The outbreak of COVID-19 cases in Brazil has a rotational molding machinery company enacting health and safety protocols that could hamper production.
Rotoline Industrial Equipment Ltda. announced that it is taking "preventative measures" that will reduce the number of employees scheduled to be at the plant to lower the risk of community spread.
Rotoline has operations at its headquarters plant in Chapecó, Brazil, as well as Kent, Ohio.
On March 2, Rotoline Commercial Director Raphaeli De Luccas told Plastics News that he and other company employees had been infected by the virus earlier on, were treated and "we went through just fine with only minor symptoms."
However, De Luccas reiterated that Brazil is a hot spot and the company needed to act to prevent more employees and community members from getting sick with the virus.
"Brazil is currently experiencing the second wave of COVID-19, with a significant increase in the number of cases and deaths," De Luccas said in an email, adding intensive care unit beds are "100 percent occupied due to the virus."
To slow the spread, all Rotoline employees who can work from home are doing so and others are using vacation time. Face masks are required everywhere inside the company. Hand sanitizers are provided and lunch and work schedules have been rearranged so employees can keep socially distanced and avoid crowding the company restaurant.

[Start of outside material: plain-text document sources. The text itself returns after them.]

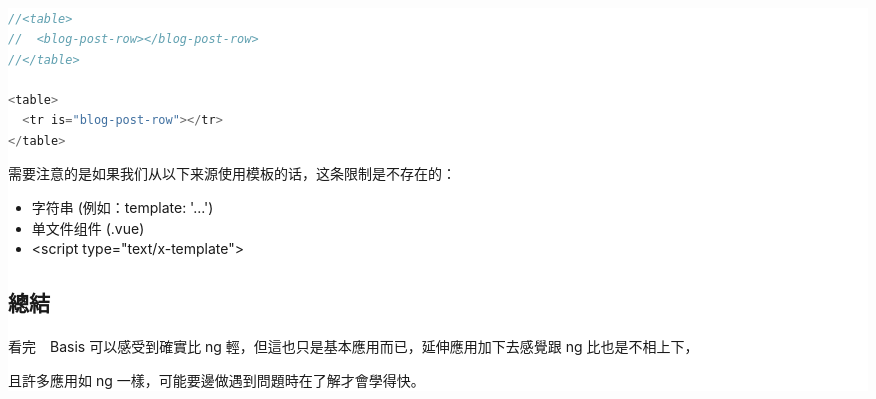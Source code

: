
 ```JavaScript
//<table>
//  <blog-post-row></blog-post-row>
//</table>

<table>
  <tr is="blog-post-row"></tr>
</table>
```

需要注意的是如果我们从以下来源使用模板的话，这条限制是不存在的：

* 字符串 (例如：template: '...')
* 单文件组件 (.vue)
* &lt;script type="text/x-template">

## 總結

看完　Basis 可以感受到確實比 ng 輕，但這也只是基本應用而已，延伸應用加下去感覺跟 ng 比也是不相上下，

且許多應用如 ng 一樣，可能要邊做遇到問題時在了解才會學得快。
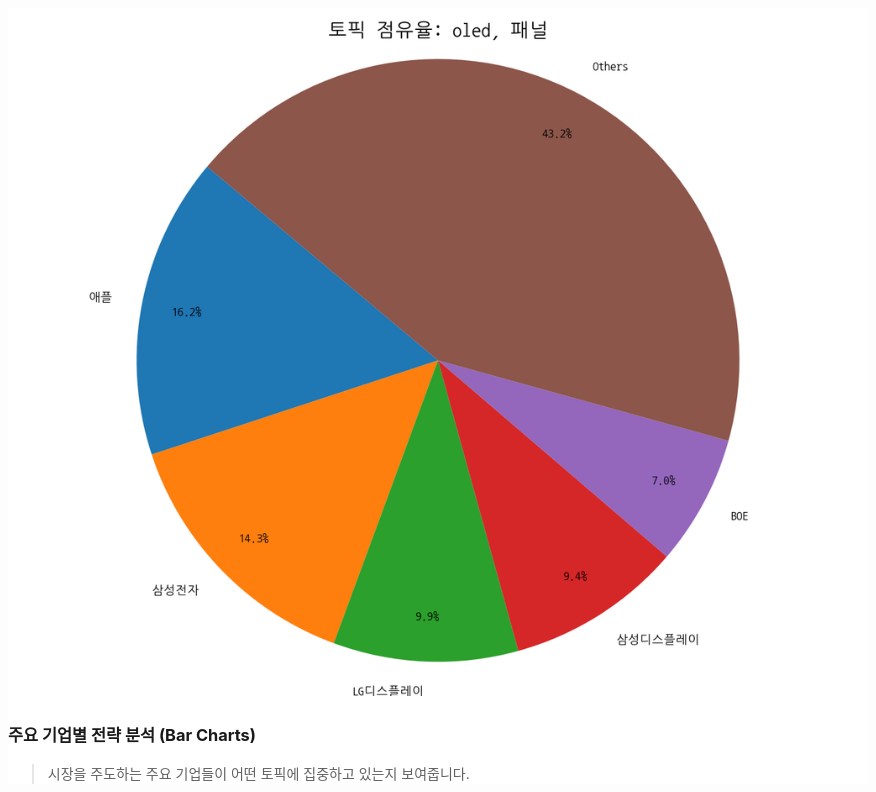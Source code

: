 ![Topic Share](fig/topic_share_9.png)


### 주요 기업별 전략 분석 (Bar Charts)

> 시장을 주도하는 주요 기업들이 어떤 토픽에 집중하고 있는지 보여줍니다.

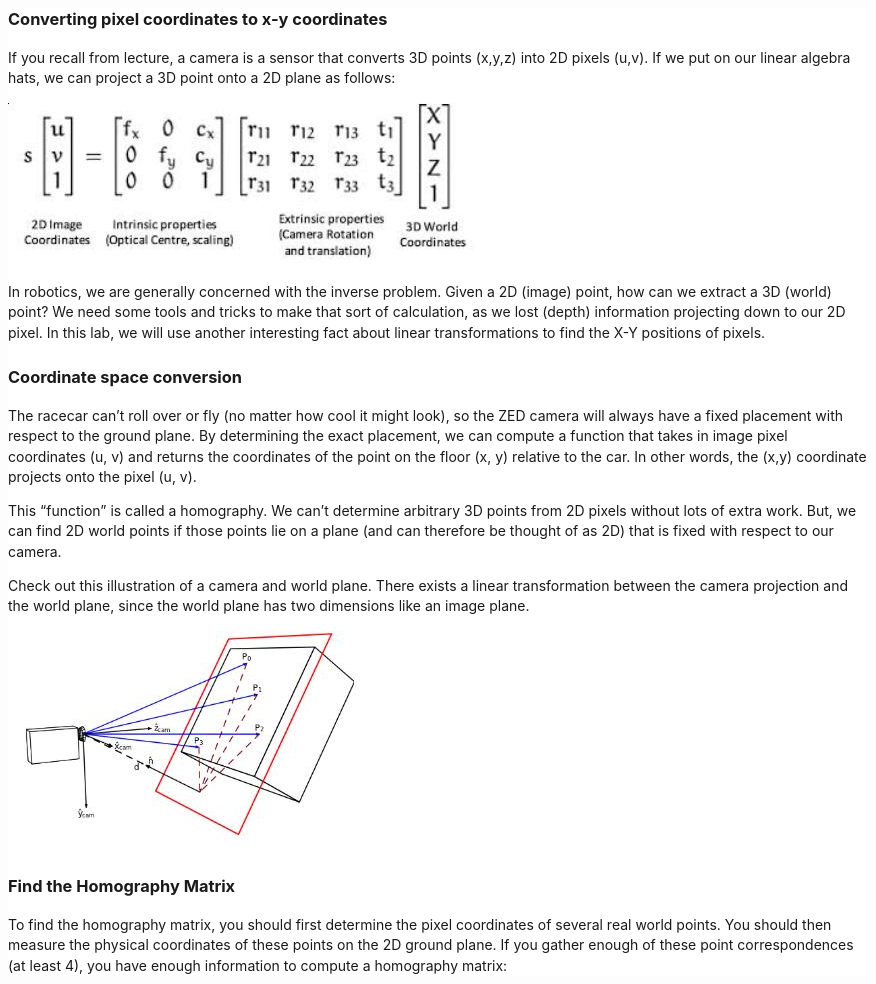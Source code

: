 ### Converting pixel coordinates to x-y coordinates
If you recall from lecture, a camera is a sensor that converts 3D points (x,y,z) into 2D pixels (u,v). If we put on our linear algebra hats, we can project a 3D point onto a 2D plane as follows:

![](media/homography.jpg)

In robotics, we are generally concerned with the inverse problem. Given a 2D (image) point, how can we extract a 3D (world) point?
We need some tools and tricks to make that sort of calculation, as we lost (depth) information projecting down to our 2D pixel. In this lab, we will use another interesting fact about linear transformations to find the X-Y positions of pixels.

### Coordinate space conversion
The racecar can’t roll over or fly (no matter how cool it might look), so the ZED camera will always have a fixed placement with respect to the ground plane. By determining the exact placement, we can compute a function that takes in image pixel coordinates (u, v) and returns the coordinates of the point on the floor (x, y) relative to the car. In other words, the (x,y) coordinate projects onto the pixel (u, v).

This “function” is called a homography. We can’t determine arbitrary 3D points from 2D pixels without lots of extra work. But, we can find 2D world points if those points lie on a plane (and can therefore be thought of as 2D) that is fixed with respect to our camera.

Check out this illustration of a camera and world plane. There exists a linear transformation between the camera projection and the world plane, since the world plane has two dimensions like an image plane.

![](media/camera_diagram.jpg)

### Find the Homography Matrix
To find the homography matrix, you should first determine the pixel coordinates of several real world points. You should then measure the physical coordinates of these points on the 2D ground plane. If you gather enough of these point correspondences (at least 4), you have enough information to compute a homography matrix:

De Luccas said, "We took this path to avoid being a mass contamination" site.
Several Brazilian states have seen a rise in coronavirus infections and overwhelmed hospitals across the country. The spike is being driven by more contagious variants moving around the globe.

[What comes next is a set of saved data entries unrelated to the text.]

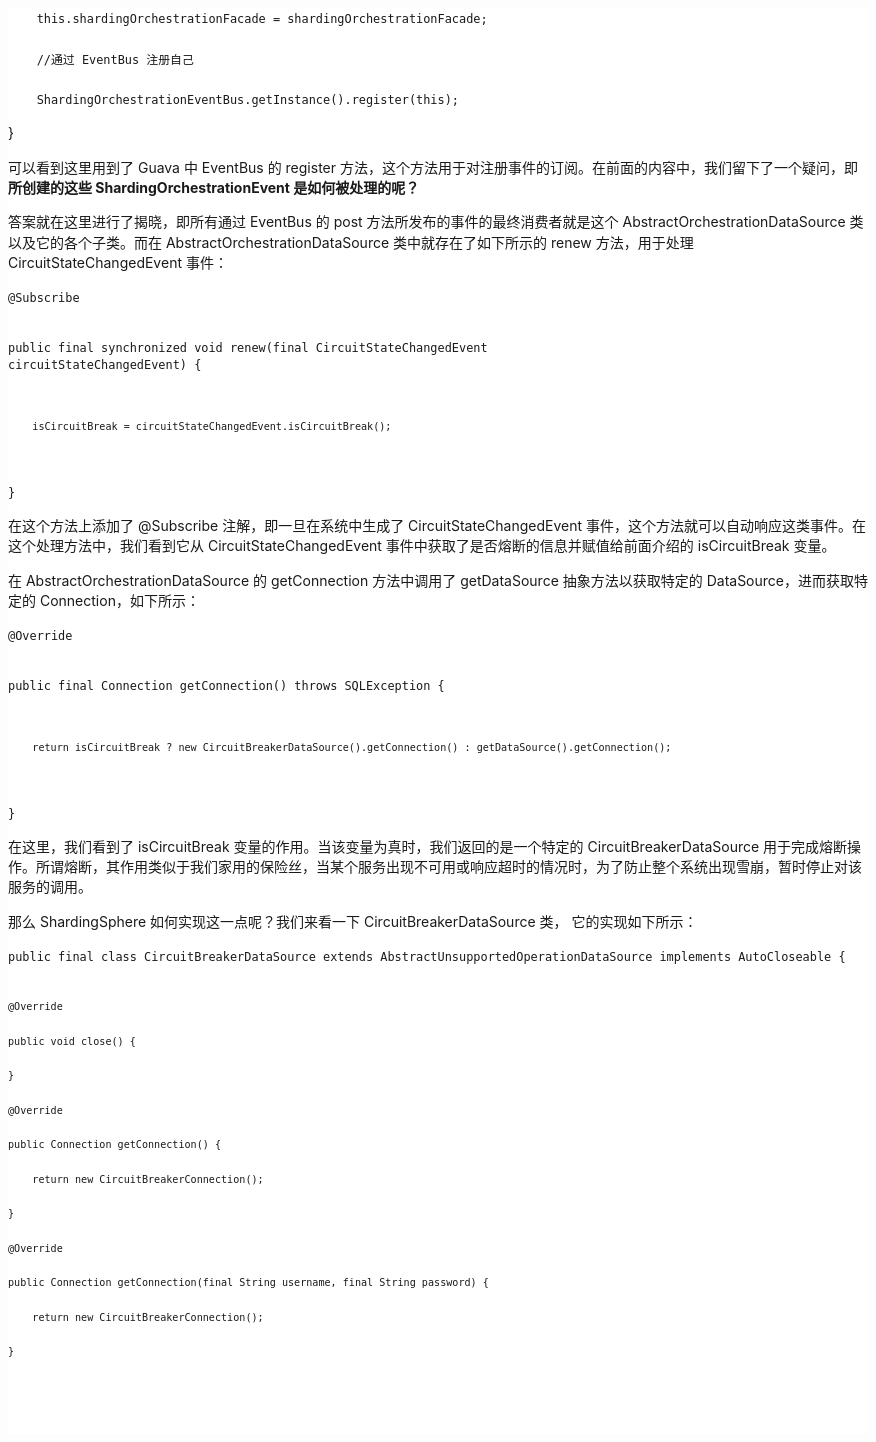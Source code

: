         this.shardingOrchestrationFacade = shardingOrchestrationFacade;

        //通过 EventBus 注册自己

        ShardingOrchestrationEventBus.getInstance().register(this);

}
</code></pre>
<p>可以看到这里用到了 Guava 中 EventBus 的 register 方法，这个方法用于对注册事件的订阅。在前面的内容中，我们留下了一个疑问，即<strong>所创建的这些 ShardingOrchestrationEvent 是如何被处理的呢？</strong></p>
<p>答案就在这里进行了揭晓，即所有通过 EventBus 的 post 方法所发布的事件的最终消费者就是这个 AbstractOrchestrationDataSource 类以及它的各个子类。而在 AbstractOrchestrationDataSource 类中就存在了如下所示的 renew 方法，用于处理 CircuitStateChangedEvent 事件：</p>
<pre><code>@Subscribe

public final synchronized void renew(final CircuitStateChangedEvent circuitStateChangedEvent) {

        isCircuitBreak = circuitStateChangedEvent.isCircuitBreak();

}
</code></pre>
<p>在这个方法上添加了 @Subscribe 注解，即一旦在系统中生成了 CircuitStateChangedEvent 事件，这个方法就可以自动响应这类事件。在这个处理方法中，我们看到它从 CircuitStateChangedEvent 事件中获取了是否熔断的信息并赋值给前面介绍的 isCircuitBreak 变量。</p>
<p>在 AbstractOrchestrationDataSource 的 getConnection 方法中调用了 getDataSource 抽象方法以获取特定的 DataSource，进而获取特定的 Connection，如下所示：</p>
<pre><code>@Override

public final Connection getConnection() throws SQLException {

        return isCircuitBreak ? new CircuitBreakerDataSource().getConnection() : getDataSource().getConnection();

}
</code></pre>
<p>在这里，我们看到了 isCircuitBreak 变量的作用。当该变量为真时，我们返回的是一个特定的 CircuitBreakerDataSource 用于完成熔断操作。所谓熔断，其作用类似于我们家用的保险丝，当某个服务出现不可用或响应超时的情况时，为了防止整个系统出现雪崩，暂时停止对该服务的调用。</p>
<p>那么 ShardingSphere 如何实现这一点呢？我们来看一下 CircuitBreakerDataSource 类， 它的实现如下所示：</p>
<pre><code>public final class CircuitBreakerDataSource extends AbstractUnsupportedOperationDataSource implements AutoCloseable {

    @Override

    public void close() {

    }

    @Override

    public Connection getConnection() {

        return new CircuitBreakerConnection();

    }

    @Override

    public Connection getConnection(final String username, final String password) {

        return new CircuitBreakerConnection();

    }
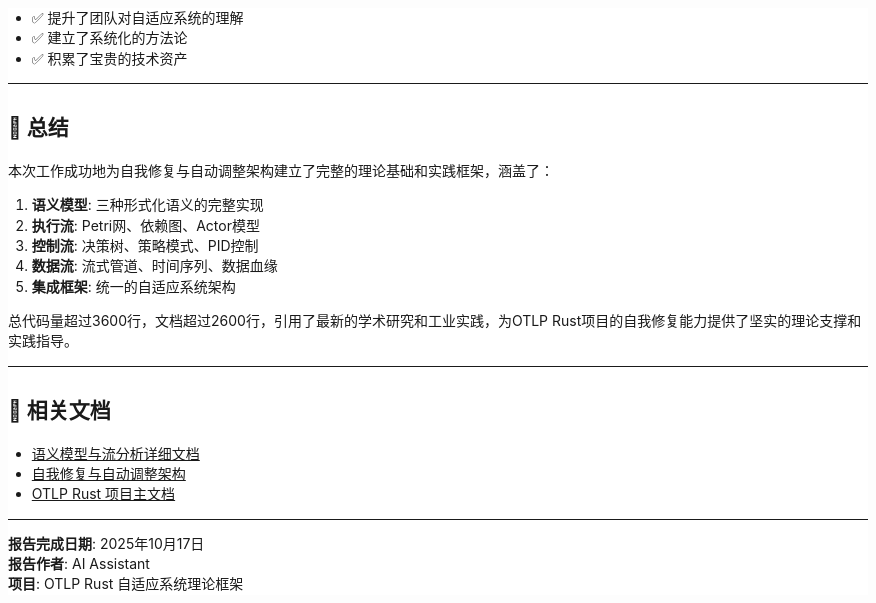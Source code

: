 - ✅ 提升了团队对自适应系统的理解
- ✅ 建立了系统化的方法论
- ✅ 积累了宝贵的技术资产

---

## 📝 总结

本次工作成功地为自我修复与自动调整架构建立了完整的理论基础和实践框架，涵盖了：

1. **语义模型**: 三种形式化语义的完整实现
2. **执行流**: Petri网、依赖图、Actor模型
3. **控制流**: 决策树、策略模式、PID控制
4. **数据流**: 流式管道、时间序列、数据血缘
5. **集成框架**: 统一的自适应系统架构

总代码量超过3600行，文档超过2600行，引用了最新的学术研究和工业实践，为OTLP Rust项目的自我修复能力提供了坚实的理论支撑和实践指导。

---

## 📖 相关文档

- [语义模型与流分析详细文档](./SEMANTIC_MODELS_AND_FLOW_ANALYSIS.md)
- [自我修复与自动调整架构](./SELF_HEALING_AUTO_ADJUSTMENT_ARCHITECTURE.md)
- [OTLP Rust 项目主文档](../../README.md)

---

**报告完成日期**: 2025年10月17日  
**报告作者**: AI Assistant  
**项目**: OTLP Rust 自适应系统理论框架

Chapecó is in the state of Santa Catarina in the southern region of Brazil. The state had the second highest number of total cases (663,699) and was No. 11 among the most deaths (7,242) in the country as of Feb. 27, according to a tracking website.
Rotoline officials said they hope customers understand their complicated working conditions and that they are doing their best to meet project timelines.

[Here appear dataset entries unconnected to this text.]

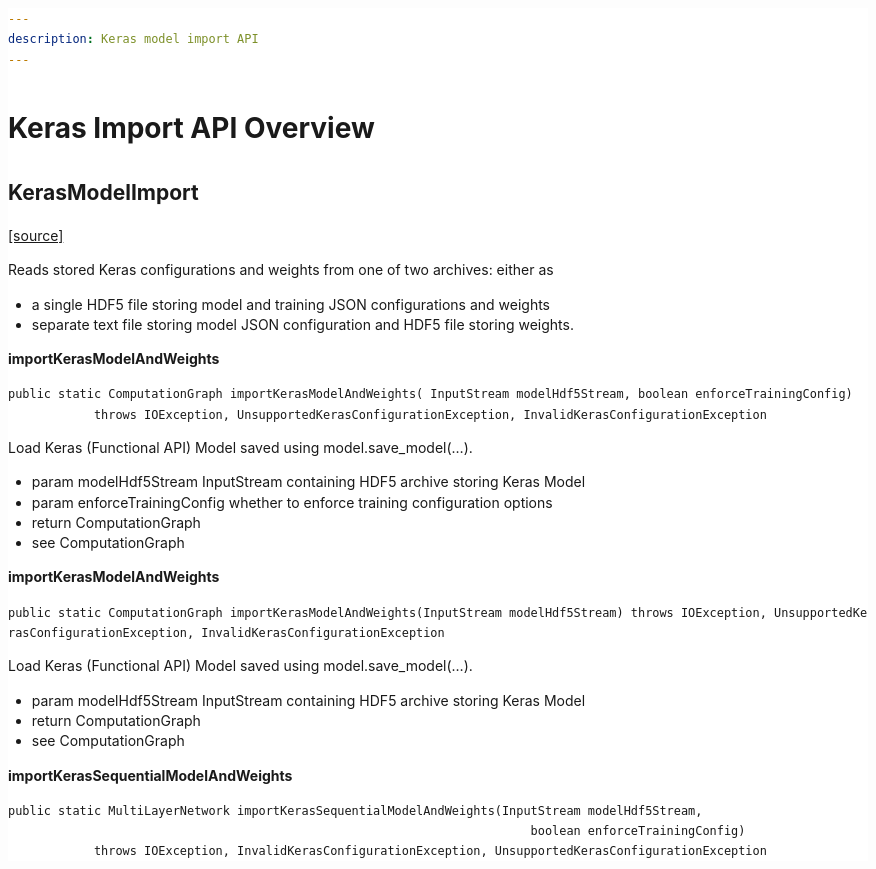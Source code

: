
```yaml
---
description: Keras model import API
---
```


# Keras Import API Overview

## KerasModelImport

[\[source\]](https://github.com/eclipse/deeplearning4j/tree/master/deeplearning4j/deeplearning4j-modelimport/src/main/java/org/deeplearning4j/nn/modelimport/keras/KerasModelImport.java)

Reads stored Keras configurations and weights from one of two archives: either as

* a single HDF5 file storing model and training JSON configurations and weights
* separate text file storing model JSON configuration and HDF5 file storing weights.

**importKerasModelAndWeights**

```
public static ComputationGraph importKerasModelAndWeights( InputStream modelHdf5Stream, boolean enforceTrainingConfig)
            throws IOException, UnsupportedKerasConfigurationException, InvalidKerasConfigurationException
```

Load Keras (Functional API) Model saved using model.save\_model(…).

* param modelHdf5Stream InputStream containing HDF5 archive storing Keras Model
* param enforceTrainingConfig whether to enforce training configuration options
* return ComputationGraph
* see ComputationGraph

**importKerasModelAndWeights**

```
public static ComputationGraph importKerasModelAndWeights(InputStream modelHdf5Stream) throws IOException, UnsupportedKerasConfigurationException, InvalidKerasConfigurationException
```

Load Keras (Functional API) Model saved using model.save\_model(…).

* param modelHdf5Stream InputStream containing HDF5 archive storing Keras Model
* return ComputationGraph
* see ComputationGraph

**importKerasSequentialModelAndWeights**

```
public static MultiLayerNetwork importKerasSequentialModelAndWeights(InputStream modelHdf5Stream,
                                                                         boolean enforceTrainingConfig)
            throws IOException, InvalidKerasConfigurationException, UnsupportedKerasConfigurationException
```
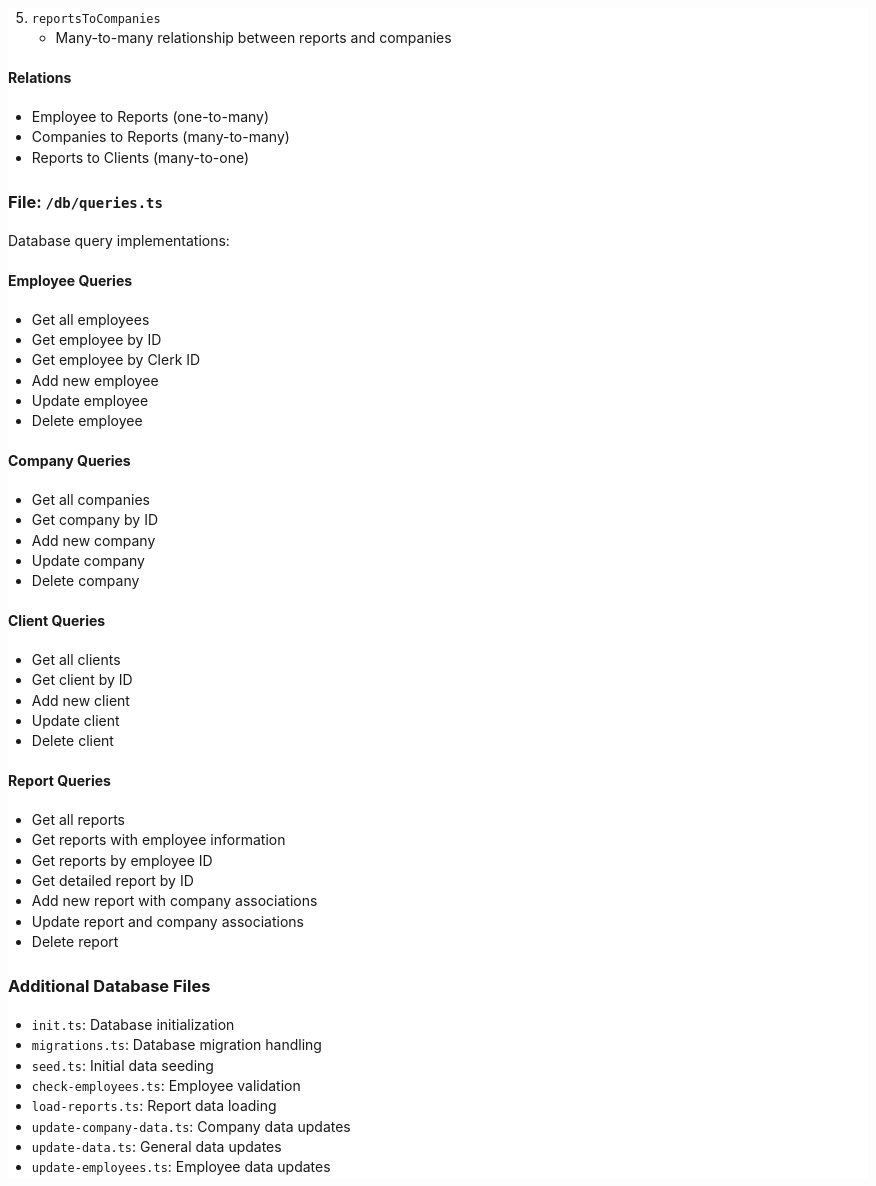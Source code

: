 5. `reportsToCompanies`
   - Many-to-many relationship between reports and companies

#### Relations
- Employee to Reports (one-to-many)
- Companies to Reports (many-to-many)
- Reports to Clients (many-to-one)

### File: `/db/queries.ts`
Database query implementations:

#### Employee Queries
- Get all employees
- Get employee by ID
- Get employee by Clerk ID
- Add new employee
- Update employee
- Delete employee

#### Company Queries
- Get all companies
- Get company by ID
- Add new company
- Update company
- Delete company

#### Client Queries
- Get all clients
- Get client by ID
- Add new client
- Update client
- Delete client

#### Report Queries
- Get all reports
- Get reports with employee information
- Get reports by employee ID
- Get detailed report by ID
- Add new report with company associations
- Update report and company associations
- Delete report

### Additional Database Files
- `init.ts`: Database initialization
- `migrations.ts`: Database migration handling
- `seed.ts`: Initial data seeding
- `check-employees.ts`: Employee validation
- `load-reports.ts`: Report data loading
- `update-company-data.ts`: Company data updates
- `update-data.ts`: General data updates
- `update-employees.ts`: Employee data updates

"We reiterate our commitment with all our customers, especially in relation to the deadlines already established for the delivery of our products and we will do our best to comply with them," the company said in an email.
De Luccas said the safety measures "should not greatly affect deliveries that were already scheduled to happen."
Founded in 2000, Rotoline machines are used to manufacture kayaks, dog houses, playscapes, chairs and planters.
Rotoline's website says it manufactured the first cylindrical machine in 2000 followed by its first shuttle machine model in 2001. The company made its first U.S. sale in 2002. The product line also includes carousel machines; lab machines for rotomolding pilot production for quality tests and pigments; machines to mold large parts, tanks and boats; and open-flame machine to reduce gas consumption.
Rotoline's announcement came at the end of a week in which Brazil's COVID-19 death toll surpassed 250,000 — second only to the United States, where there have been more than 500,000 deaths.
Operations continue in Ohio, but the facility has been notified there could be delays in receiving shipments from Brazil.
Health officials in Brazil have warned that the problems will worsen as the country enters a "new stage of the pandemic" marked by variants that are three times more contagious than earlier strains of the virus.
Brazil also reportedly has struggled to procure doses of the vaccines for its 212 million citizens. President Jair Bolsonaro, who questions the use of face masks, quarantines and social distancing, has said he doesn't plan to get a shot.